● INSTRUCTIONS FOR THE TASK
Check each line of the entries below for the word "imports", and copy the lines that have it.
--- THE RECORDS ---
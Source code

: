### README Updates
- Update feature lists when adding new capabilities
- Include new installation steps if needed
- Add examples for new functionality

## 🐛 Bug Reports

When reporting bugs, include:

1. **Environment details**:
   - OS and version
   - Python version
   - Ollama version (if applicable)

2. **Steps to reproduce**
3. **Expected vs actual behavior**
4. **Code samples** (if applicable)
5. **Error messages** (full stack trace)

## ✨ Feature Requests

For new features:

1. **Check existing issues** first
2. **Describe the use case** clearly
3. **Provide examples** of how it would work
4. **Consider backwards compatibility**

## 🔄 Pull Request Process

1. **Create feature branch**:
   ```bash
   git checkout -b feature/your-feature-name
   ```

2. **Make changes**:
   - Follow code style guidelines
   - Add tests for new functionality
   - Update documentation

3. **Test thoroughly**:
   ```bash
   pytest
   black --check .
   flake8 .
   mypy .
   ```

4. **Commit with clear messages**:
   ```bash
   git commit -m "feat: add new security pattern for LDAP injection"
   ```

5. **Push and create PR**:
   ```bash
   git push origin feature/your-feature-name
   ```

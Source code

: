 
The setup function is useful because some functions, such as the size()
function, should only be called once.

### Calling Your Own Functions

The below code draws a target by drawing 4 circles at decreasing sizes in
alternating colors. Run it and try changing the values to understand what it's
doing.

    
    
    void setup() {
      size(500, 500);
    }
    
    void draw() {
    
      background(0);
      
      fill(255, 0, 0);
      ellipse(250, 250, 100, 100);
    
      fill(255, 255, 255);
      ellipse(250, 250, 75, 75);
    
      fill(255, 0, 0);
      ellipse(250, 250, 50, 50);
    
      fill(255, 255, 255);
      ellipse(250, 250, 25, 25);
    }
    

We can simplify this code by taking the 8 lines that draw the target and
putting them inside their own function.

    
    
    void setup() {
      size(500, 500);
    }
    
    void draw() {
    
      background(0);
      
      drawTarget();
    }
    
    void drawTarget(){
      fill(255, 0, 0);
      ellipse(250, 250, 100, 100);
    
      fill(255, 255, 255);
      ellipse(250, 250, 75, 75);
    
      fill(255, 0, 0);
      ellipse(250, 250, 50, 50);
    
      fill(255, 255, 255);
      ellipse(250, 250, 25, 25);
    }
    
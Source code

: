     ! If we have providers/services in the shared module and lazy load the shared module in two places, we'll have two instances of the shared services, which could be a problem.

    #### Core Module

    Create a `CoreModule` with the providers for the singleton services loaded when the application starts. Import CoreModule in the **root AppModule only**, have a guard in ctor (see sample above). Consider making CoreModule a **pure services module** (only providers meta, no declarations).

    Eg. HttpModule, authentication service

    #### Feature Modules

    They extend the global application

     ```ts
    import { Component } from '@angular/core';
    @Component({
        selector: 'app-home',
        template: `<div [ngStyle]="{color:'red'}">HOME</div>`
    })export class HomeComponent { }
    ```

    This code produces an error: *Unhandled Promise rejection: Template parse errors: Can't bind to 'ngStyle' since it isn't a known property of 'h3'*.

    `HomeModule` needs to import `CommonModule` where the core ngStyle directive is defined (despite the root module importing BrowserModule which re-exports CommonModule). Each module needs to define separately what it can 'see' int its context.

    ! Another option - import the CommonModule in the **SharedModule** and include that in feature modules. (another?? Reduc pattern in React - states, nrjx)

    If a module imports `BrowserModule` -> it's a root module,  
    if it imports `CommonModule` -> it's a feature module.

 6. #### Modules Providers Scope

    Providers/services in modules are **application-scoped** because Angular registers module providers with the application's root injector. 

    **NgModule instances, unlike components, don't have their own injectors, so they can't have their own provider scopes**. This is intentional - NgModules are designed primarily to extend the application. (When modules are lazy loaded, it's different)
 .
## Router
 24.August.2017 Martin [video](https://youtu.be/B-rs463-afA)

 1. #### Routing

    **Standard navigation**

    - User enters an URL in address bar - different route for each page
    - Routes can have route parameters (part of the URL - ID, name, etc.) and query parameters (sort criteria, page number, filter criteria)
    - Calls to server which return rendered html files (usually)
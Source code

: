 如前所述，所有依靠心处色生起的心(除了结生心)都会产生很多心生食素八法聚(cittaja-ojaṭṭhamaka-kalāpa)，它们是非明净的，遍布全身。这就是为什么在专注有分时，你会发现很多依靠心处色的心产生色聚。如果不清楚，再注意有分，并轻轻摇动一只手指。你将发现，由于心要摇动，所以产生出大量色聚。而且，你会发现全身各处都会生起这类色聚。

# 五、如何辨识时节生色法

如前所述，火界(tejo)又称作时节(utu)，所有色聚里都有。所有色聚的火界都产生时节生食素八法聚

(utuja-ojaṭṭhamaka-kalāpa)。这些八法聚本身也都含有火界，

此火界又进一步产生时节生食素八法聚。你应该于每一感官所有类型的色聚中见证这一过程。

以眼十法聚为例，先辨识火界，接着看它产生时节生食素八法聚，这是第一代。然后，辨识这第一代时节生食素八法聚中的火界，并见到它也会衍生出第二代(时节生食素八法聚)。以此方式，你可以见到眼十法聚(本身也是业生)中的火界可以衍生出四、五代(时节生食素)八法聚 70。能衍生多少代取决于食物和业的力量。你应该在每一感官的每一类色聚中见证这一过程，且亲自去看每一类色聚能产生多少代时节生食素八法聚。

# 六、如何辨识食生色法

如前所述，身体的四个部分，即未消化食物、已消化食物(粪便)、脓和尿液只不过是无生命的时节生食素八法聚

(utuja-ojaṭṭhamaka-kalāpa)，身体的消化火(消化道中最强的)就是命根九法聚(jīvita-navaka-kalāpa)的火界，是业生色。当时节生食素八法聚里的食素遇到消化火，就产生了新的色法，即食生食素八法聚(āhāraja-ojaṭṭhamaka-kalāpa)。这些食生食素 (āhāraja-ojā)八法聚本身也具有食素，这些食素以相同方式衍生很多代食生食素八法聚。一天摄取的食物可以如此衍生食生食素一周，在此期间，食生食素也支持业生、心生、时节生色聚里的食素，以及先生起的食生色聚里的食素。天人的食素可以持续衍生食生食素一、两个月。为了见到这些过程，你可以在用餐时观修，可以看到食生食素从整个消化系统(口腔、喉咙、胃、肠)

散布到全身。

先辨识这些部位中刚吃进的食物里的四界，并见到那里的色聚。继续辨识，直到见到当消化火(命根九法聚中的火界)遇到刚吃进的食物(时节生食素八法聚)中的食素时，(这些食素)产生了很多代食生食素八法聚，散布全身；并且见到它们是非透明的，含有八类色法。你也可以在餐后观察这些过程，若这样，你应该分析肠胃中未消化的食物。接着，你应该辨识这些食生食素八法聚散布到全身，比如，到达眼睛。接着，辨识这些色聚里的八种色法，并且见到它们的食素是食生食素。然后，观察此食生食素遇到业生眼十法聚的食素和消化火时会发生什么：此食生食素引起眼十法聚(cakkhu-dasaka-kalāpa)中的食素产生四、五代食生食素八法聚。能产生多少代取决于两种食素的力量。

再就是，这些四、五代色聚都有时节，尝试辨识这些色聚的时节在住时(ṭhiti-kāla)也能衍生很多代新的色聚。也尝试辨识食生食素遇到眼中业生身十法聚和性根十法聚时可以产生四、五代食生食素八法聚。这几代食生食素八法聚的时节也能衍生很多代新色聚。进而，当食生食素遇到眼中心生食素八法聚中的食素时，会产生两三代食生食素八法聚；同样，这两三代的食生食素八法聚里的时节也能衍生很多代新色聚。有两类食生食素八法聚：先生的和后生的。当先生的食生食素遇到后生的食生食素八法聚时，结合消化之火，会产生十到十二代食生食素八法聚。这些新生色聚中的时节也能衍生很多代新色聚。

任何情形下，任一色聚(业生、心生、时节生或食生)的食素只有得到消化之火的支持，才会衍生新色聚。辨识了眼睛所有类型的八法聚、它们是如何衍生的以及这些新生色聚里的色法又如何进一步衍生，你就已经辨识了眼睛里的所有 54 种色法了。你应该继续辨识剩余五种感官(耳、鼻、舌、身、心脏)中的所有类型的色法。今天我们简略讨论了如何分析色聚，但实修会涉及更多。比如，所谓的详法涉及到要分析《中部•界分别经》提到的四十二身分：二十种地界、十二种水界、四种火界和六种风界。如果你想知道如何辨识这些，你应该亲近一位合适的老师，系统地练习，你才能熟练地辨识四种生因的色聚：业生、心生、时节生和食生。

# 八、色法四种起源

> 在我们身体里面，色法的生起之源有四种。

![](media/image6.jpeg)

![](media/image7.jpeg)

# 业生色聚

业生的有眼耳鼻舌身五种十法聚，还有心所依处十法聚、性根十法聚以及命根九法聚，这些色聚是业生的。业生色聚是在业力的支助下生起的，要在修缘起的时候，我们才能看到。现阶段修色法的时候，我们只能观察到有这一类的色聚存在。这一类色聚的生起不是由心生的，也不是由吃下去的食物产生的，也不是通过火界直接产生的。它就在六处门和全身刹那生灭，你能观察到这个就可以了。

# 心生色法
---
● WRITTEN SOLUTION
    If a module imports `BrowserModule` -> it's a root module,  
    if it imports `CommonModule` -> it's a feature module.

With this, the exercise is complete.